Mitchell Kane (MK): Imprisoning CEOs who moved jobs offshore would also be an effective deterrent. Absent evidence of some corruption (as might be reached by the Foreign Corrupt Practice Act), we would reject such a proposal out of hand. So the question is not whether we can imagine laws that would have the effect of keeping production in the United States. The question is whether we are willing to accept the trade-offs.
JT: What are the trade-offs in this case? Isn’t an import tariff just a fair leveling of the playing field since countries like Mexico impose a VAT (value-added tax) rebate at the border?
MK: The problem is that there are two outcomes we like: more rather than fewer U.S. manufacturing jobs and lower rather than higher prices on manufactured goods that we consume here. We need to accept that so long as labor costs are higher in the United States than in other countries, these two objectives will have to be traded off one another.
If we write rules to channel companies into higher cost structures, this will ultimately show up in consumer prices. That’s true regardless of whether Mexico rebates its VAT upon export of goods. When companies move production offshore it lowers their cost structure. Those cost savings will be passed along to consumers back in the United States eventually.

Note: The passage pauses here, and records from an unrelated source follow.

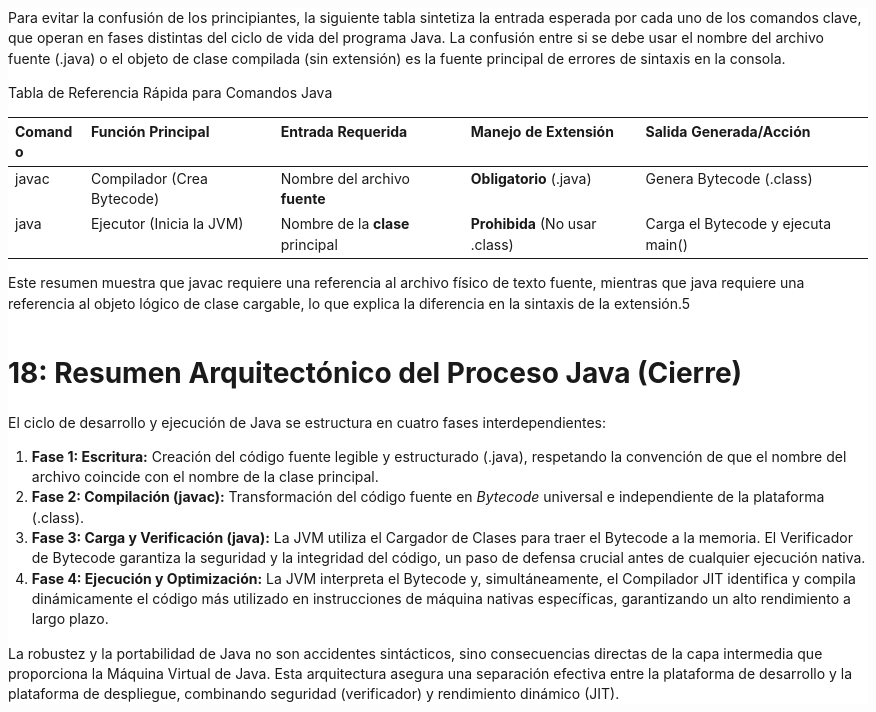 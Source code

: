 Para evitar la confusión de los principiantes, la siguiente tabla sintetiza la entrada esperada por cada uno de los comandos clave, que operan en fases distintas del ciclo de vida del programa Java. La confusión entre si se debe usar el nombre del archivo fuente (.java) o el objeto de clase compilada (sin extensión) es la fuente principal de errores de sintaxis en la consola.

Tabla de Referencia Rápida para Comandos Java

| Comando | Función Principal | Entrada Requerida | Manejo de Extensión | Salida Generada/Acción |
| :---- | :---- | :---- | :---- | :---- |
| javac | Compilador (Crea Bytecode) | Nombre del archivo **fuente** | **Obligatorio** (.java) | Genera Bytecode (.class) |
| java | Ejecutor (Inicia la JVM) | Nombre de la **clase** principal | **Prohibida** (No usar .class) | Carga el Bytecode y ejecuta main() |

Este resumen muestra que javac requiere una referencia al archivo físico de texto fuente, mientras que java requiere una referencia al objeto lógico de clase cargable, lo que explica la diferencia en la sintaxis de la extensión.5

# **18: Resumen Arquitectónico del Proceso Java (Cierre)**

El ciclo de desarrollo y ejecución de Java se estructura en cuatro fases interdependientes:

1. **Fase 1: Escritura:** Creación del código fuente legible y estructurado (.java), respetando la convención de que el nombre del archivo coincide con el nombre de la clase principal.  
2. **Fase 2: Compilación (javac):** Transformación del código fuente en *Bytecode* universal e independiente de la plataforma (.class).  
3. **Fase 3: Carga y Verificación (java):** La JVM utiliza el Cargador de Clases para traer el Bytecode a la memoria. El Verificador de Bytecode garantiza la seguridad y la integridad del código, un paso de defensa crucial antes de cualquier ejecución nativa.  
4. **Fase 4: Ejecución y Optimización:** La JVM interpreta el Bytecode y, simultáneamente, el Compilador JIT identifica y compila dinámicamente el código más utilizado en instrucciones de máquina nativas específicas, garantizando un alto rendimiento a largo plazo.

La robustez y la portabilidad de Java no son accidentes sintácticos, sino consecuencias directas de la capa intermedia que proporciona la Máquina Virtual de Java. Esta arquitectura asegura una separación efectiva entre la plataforma de desarrollo y la plataforma de despliegue, combinando seguridad (verificador) y rendimiento dinámico (JIT).
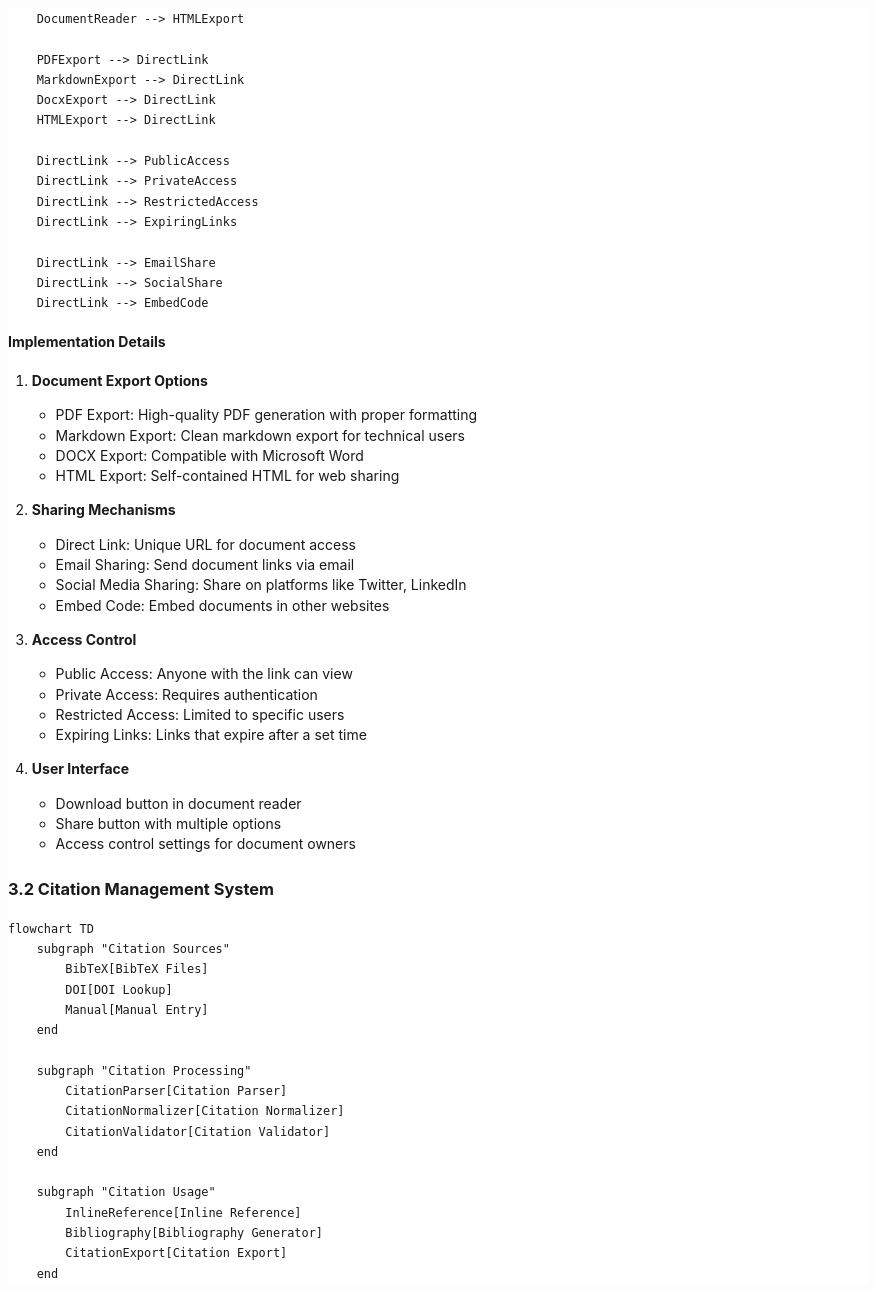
 ```mermaid
    DocumentReader --> HTMLExport

    PDFExport --> DirectLink
    MarkdownExport --> DirectLink
    DocxExport --> DirectLink
    HTMLExport --> DirectLink

    DirectLink --> PublicAccess
    DirectLink --> PrivateAccess
    DirectLink --> RestrictedAccess
    DirectLink --> ExpiringLinks

    DirectLink --> EmailShare
    DirectLink --> SocialShare
    DirectLink --> EmbedCode
```

#### Implementation Details

1. **Document Export Options**

   - PDF Export: High-quality PDF generation with proper formatting
   - Markdown Export: Clean markdown export for technical users
   - DOCX Export: Compatible with Microsoft Word
   - HTML Export: Self-contained HTML for web sharing

2. **Sharing Mechanisms**

   - Direct Link: Unique URL for document access
   - Email Sharing: Send document links via email
   - Social Media Sharing: Share on platforms like Twitter, LinkedIn
   - Embed Code: Embed documents in other websites

3. **Access Control**

   - Public Access: Anyone with the link can view
   - Private Access: Requires authentication
   - Restricted Access: Limited to specific users
   - Expiring Links: Links that expire after a set time

4. **User Interface**
   - Download button in document reader
   - Share button with multiple options
   - Access control settings for document owners

### 3.2 Citation Management System

```mermaid
flowchart TD
    subgraph "Citation Sources"
        BibTeX[BibTeX Files]
        DOI[DOI Lookup]
        Manual[Manual Entry]
    end

    subgraph "Citation Processing"
        CitationParser[Citation Parser]
        CitationNormalizer[Citation Normalizer]
        CitationValidator[Citation Validator]
    end

    subgraph "Citation Usage"
        InlineReference[Inline Reference]
        Bibliography[Bibliography Generator]
        CitationExport[Citation Export]
    end

``` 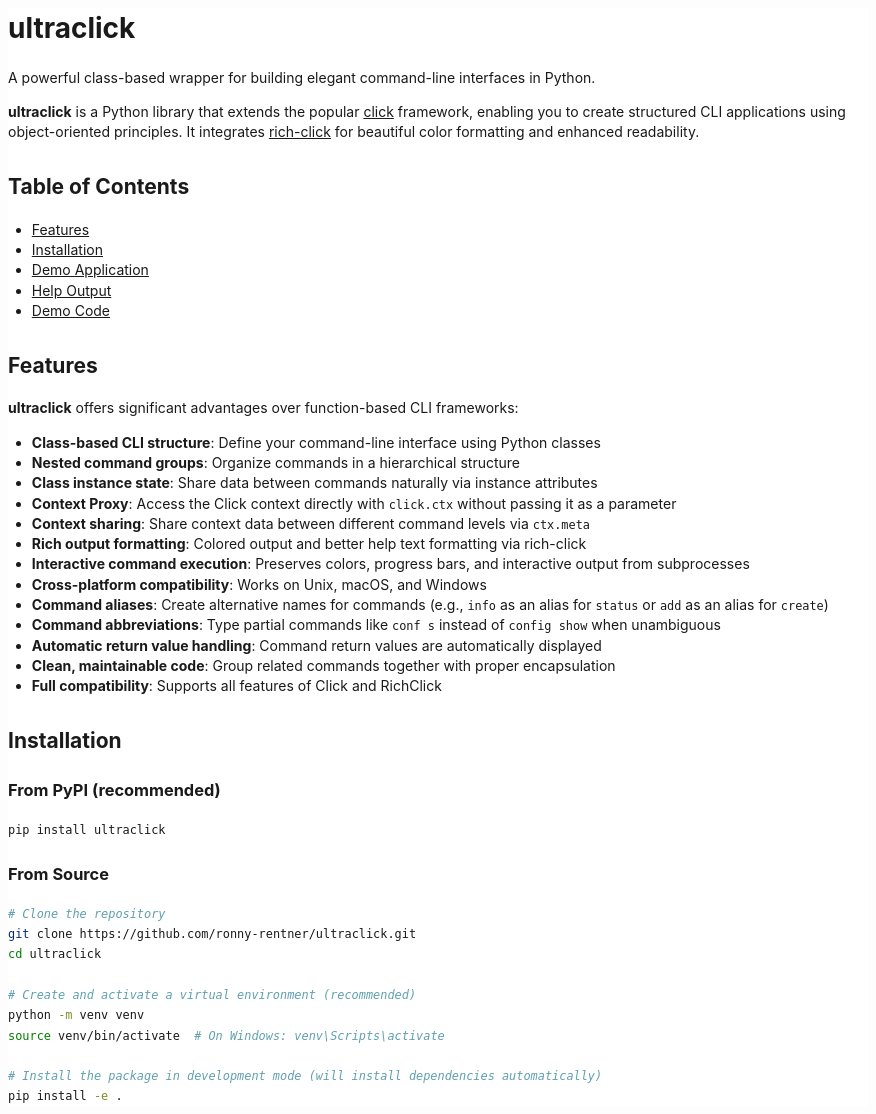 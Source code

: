# ultraclick

A powerful class-based wrapper for building elegant command-line interfaces in Python.

**ultraclick** is a Python library that extends the popular [click](https://github.com/pallets/click) framework, enabling you to create structured CLI applications using object-oriented principles. It integrates [rich-click](https://github.com/ewels/rich-click) for beautiful color formatting and enhanced readability.

## Table of Contents

- [Features](#features)
- [Installation](#installation)
- [Demo Application](#demo-application)
- [Help Output](#help-output)
- [Demo Code](#demo-code)

## Features

**ultraclick** offers significant advantages over function-based CLI frameworks:

- **Class-based CLI structure**: Define your command-line interface using Python classes
- **Nested command groups**: Organize commands in a hierarchical structure
- **Class instance state**: Share data between commands naturally via instance attributes
- **Context Proxy**: Access the Click context directly with `click.ctx` without passing it as a parameter
- **Context sharing**: Share context data between different command levels via `ctx.meta`
- **Rich output formatting**: Colored output and better help text formatting via rich-click
- **Interactive command execution**: Preserves colors, progress bars, and interactive output from subprocesses
- **Cross-platform compatibility**: Works on Unix, macOS, and Windows
- **Command aliases**: Create alternative names for commands (e.g., `info` as an alias for `status` or `add` as an alias for `create`)
- **Command abbreviations**: Type partial commands like `conf s` instead of `config show` when unambiguous
- **Automatic return value handling**: Command return values are automatically displayed
- **Clean, maintainable code**: Group related commands together with proper encapsulation
- **Full compatibility**: Supports all features of Click and RichClick

## Installation

### From PyPI (recommended)

```bash
pip install ultraclick
```

### From Source

```bash
# Clone the repository
git clone https://github.com/ronny-rentner/ultraclick.git
cd ultraclick

# Create and activate a virtual environment (recommended)
python -m venv venv
source venv/bin/activate  # On Windows: venv\Scripts\activate

# Install the package in development mode (will install dependencies automatically)
pip install -e .
```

Not immediately, of course, or there’d be no incentive to offshore. But eventually American consumers are the beneficiaries of reduced costs. One way of viewing an import tariff is as an instrument that takes cost savings away from consumers and transfers them to the government.
JT: That would explain why many Republicans are hostile to the proposal. But how would this actually transfer funds to the government? It seems like the whole point is to get companies not to move. So if they don’t move the government wouldn’t actually be collecting any revenue from the tariff, right?
MK: There are two possibilities.
Suppose the tariff is set at an amount that is lower than the labor cost savings from moving offshore. For example, say the tariff captures half of the cost savings. In that case it could still be profitable to move offshore. The cost savings that are collected through the tariff are in a sense taken off the table. They cannot be passed along to the consumer because from the company’s standpoint they are no longer savings. They are costs paid to the government.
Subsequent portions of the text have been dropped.